The maneuvers also provide a callback and a reference to the maneuver marker. The GECore will do a callback after the physics evolution has applied the maneuver. This allows the controller code to remove the markers as the trajectory evolves and allows the player to see the remaining planned path as the ship moves.

Patch Mode and Time Slider

The multiple maneuver scene has an optional Slider on the Canvas component. This has a TimeSlider script attached. This script is also used in the KeplerPlanetAndMoon scene. To make use of this in the multiple maneuver scene a few minor changes need to be added to the scene:

  • ensure all bodies are on-rails (set Star to FIXED and both GSBodies to KEPLER)

If run like this the final path of the objects can be rewound with the time slider BUT only to the point of the last maneuver. This is because in KEPLER mode the evolution time cannot be earlier than time when the Kepler state was defined; this is the time of the last maneuver. The is a way around this and that is to use patch mode. Enabling patch mode on a GSBody (by toggling the Patched toggle after selecting KEPLER mode) will allow time reversal back through the maneuvers.

This works due to logic in the GECore.ManeuverAdd code. If a maneuver is being added and the body is patched and uses an on-rail propagator then instead of adding a maneuver to the physics core at a future time, the code creates a new patch for the body.
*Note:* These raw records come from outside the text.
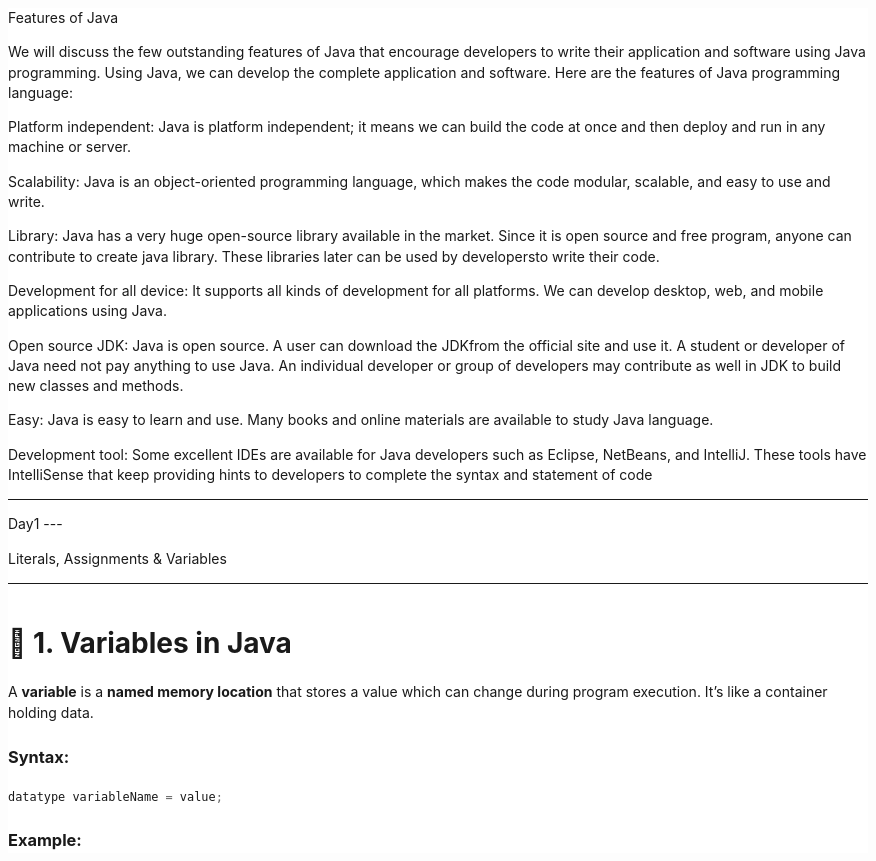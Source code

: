 Features of Java


We will discuss the few outstanding features of Java that encourage
developers to write their application and software using Java programming. Using Java, we can develop the complete application and software. Here are
the features of Java programming language:

Platform independent: Java is platform independent; it means we can build the code at once and then deploy and run in any machine or server.

Scalability: Java is an object-oriented programming language, which makes the code modular, scalable, and easy to use and write.

Library: Java has a very huge open-source library available in the market. Since it is open source and free program, anyone can contribute to create java library. These libraries later can be used by developersto write their code.

Development for all device: It supports all kinds of development for all platforms. We can develop desktop, web, and mobile applications using Java.


Open source JDK: Java is open source. A user can download the JDKfrom the official site and use it. A student or developer of Java need not pay anything to use Java. An individual developer or group of developers may contribute as well in JDK to build new classes and methods.


Easy: Java is easy to learn and use. Many books and online materials are available to study Java language.


Development tool: Some excellent IDEs are available for Java developers such as Eclipse, NetBeans, and IntelliJ. These tools have
IntelliSense that keep providing hints to developers to complete the syntax and statement of code


---

Day1 ---

Literals, Assignments & Variables


---
# 🔹 1. **Variables in Java**

A **variable** is a **named memory location** that stores a value which can change during program execution.
It’s like a container holding data.

### Syntax:

```java
datatype variableName = value;
```

### Example:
The physics core can extend an on-rails propagator to a list of segments that are valid for specific time intervals. In the case of the first maneuver, there will be the initial orbit of the ship up until the time of the maneuver and then a new Kepler segment to describe the orbit after the time of the maneuver. When the time slider is used the physics code will handle the transitions between the patched.
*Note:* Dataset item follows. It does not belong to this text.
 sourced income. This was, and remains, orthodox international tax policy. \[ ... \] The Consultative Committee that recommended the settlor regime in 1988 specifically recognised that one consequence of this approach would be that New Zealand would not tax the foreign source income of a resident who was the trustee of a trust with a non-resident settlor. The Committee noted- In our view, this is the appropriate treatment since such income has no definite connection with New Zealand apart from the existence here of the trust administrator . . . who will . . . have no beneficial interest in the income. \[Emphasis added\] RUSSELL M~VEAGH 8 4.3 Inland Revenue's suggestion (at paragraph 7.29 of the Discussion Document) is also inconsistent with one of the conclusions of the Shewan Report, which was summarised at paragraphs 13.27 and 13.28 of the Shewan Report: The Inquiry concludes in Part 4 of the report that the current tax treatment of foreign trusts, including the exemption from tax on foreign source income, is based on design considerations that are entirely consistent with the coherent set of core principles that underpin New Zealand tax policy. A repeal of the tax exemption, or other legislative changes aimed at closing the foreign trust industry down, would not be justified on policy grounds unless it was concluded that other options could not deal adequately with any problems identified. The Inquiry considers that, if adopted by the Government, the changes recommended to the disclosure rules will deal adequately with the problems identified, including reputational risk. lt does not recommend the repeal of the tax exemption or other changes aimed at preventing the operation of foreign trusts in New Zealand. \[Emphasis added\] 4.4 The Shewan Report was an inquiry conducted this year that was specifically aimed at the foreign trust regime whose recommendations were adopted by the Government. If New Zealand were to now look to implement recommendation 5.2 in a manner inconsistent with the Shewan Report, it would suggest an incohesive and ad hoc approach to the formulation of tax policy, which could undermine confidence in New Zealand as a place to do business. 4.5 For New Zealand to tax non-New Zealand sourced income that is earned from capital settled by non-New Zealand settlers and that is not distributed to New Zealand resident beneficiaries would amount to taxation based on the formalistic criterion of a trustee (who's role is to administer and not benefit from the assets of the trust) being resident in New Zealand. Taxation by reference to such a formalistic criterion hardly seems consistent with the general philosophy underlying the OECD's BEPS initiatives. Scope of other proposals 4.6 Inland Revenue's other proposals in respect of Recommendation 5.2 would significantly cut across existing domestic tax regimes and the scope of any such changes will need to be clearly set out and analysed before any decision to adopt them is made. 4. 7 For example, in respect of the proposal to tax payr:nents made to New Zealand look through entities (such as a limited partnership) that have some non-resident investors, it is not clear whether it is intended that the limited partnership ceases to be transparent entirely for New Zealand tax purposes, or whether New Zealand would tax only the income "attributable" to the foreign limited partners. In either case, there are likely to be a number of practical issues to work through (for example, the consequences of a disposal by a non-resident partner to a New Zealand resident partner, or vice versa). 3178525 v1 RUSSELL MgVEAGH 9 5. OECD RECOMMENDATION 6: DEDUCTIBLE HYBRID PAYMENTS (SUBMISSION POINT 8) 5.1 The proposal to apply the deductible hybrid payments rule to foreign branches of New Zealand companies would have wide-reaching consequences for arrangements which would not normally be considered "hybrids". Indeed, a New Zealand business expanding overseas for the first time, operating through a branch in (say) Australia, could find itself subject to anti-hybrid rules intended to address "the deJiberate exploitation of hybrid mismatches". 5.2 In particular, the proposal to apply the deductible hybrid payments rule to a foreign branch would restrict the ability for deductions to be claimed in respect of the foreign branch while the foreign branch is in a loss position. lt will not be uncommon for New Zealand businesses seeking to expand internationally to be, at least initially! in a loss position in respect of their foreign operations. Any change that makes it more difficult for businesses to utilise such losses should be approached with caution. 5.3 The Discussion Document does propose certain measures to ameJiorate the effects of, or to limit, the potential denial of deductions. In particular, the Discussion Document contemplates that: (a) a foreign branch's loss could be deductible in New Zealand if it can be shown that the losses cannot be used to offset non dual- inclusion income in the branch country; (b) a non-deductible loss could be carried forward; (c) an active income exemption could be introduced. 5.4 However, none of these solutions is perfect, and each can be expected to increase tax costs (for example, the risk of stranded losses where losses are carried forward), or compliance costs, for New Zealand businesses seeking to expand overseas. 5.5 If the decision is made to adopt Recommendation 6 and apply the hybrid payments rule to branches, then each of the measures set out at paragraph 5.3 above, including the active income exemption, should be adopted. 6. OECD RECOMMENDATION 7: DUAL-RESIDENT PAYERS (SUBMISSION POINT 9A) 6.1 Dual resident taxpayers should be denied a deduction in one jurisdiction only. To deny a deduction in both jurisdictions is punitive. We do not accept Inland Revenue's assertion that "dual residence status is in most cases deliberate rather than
Recall that in the non-patched case there were callbacks associated with each maneuver to handle the removal of the markers for each segment. In the patched case these will not be invoked so a different approach is required. This is done by adding a listener to the GECore to get notifications on physics events. A patch change causes a physics event with type PATCH_CHANGE and the code in PhysEventListener in the controller handles the removal of markers.